**About this exercise:** Word for word, copy all of the entries.

· · · ·

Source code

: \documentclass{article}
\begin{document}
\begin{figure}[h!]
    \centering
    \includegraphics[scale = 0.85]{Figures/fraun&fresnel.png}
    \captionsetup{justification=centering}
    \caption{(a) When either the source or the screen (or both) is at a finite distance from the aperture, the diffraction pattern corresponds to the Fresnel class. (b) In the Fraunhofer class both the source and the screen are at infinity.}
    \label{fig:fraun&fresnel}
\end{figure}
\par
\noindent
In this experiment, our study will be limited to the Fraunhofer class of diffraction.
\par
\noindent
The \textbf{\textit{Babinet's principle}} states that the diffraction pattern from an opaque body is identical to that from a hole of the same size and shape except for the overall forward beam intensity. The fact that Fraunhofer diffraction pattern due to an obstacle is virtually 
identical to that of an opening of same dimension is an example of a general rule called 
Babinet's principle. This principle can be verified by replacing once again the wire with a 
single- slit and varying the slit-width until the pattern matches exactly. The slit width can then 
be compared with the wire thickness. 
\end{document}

· · · ·

**Your response:**
Source code

: \documentclass{article}
\begin{document}
\begin{figure}[h!]
    \centering
    \includegraphics[scale = 0.85]{Figures/fraun&fresnel.png}
    \captionsetup{justification=centering}
    \caption{(a) When either the source or the screen (or both) is at a finite distance from the aperture, the diffraction pattern corresponds to the Fresnel class. (b) In the Fraunhofer class both the source and the screen are at infinity.}
    \label{fig:fraun&fresnel}
\end{figure}
\par
\noindent
In this experiment, our study will be limited to the Fraunhofer class of diffraction.
\par
\noindent
The \textbf{\textit{Babinet's principle}} states that the diffraction pattern from an opaque body is identical to that from a hole of the same size and shape except for the overall forward beam intensity. The fact that Fraunhofer diffraction pattern due to an obstacle is virtually 
identical to that of an opening of same dimension is an example of a general rule called 
Babinet's principle. This principle can be verified by replacing once again the wire with a 
single- slit and varying the slit-width until the pattern matches exactly. The slit width can then 
be compared with the wire thickness. 
\end{document}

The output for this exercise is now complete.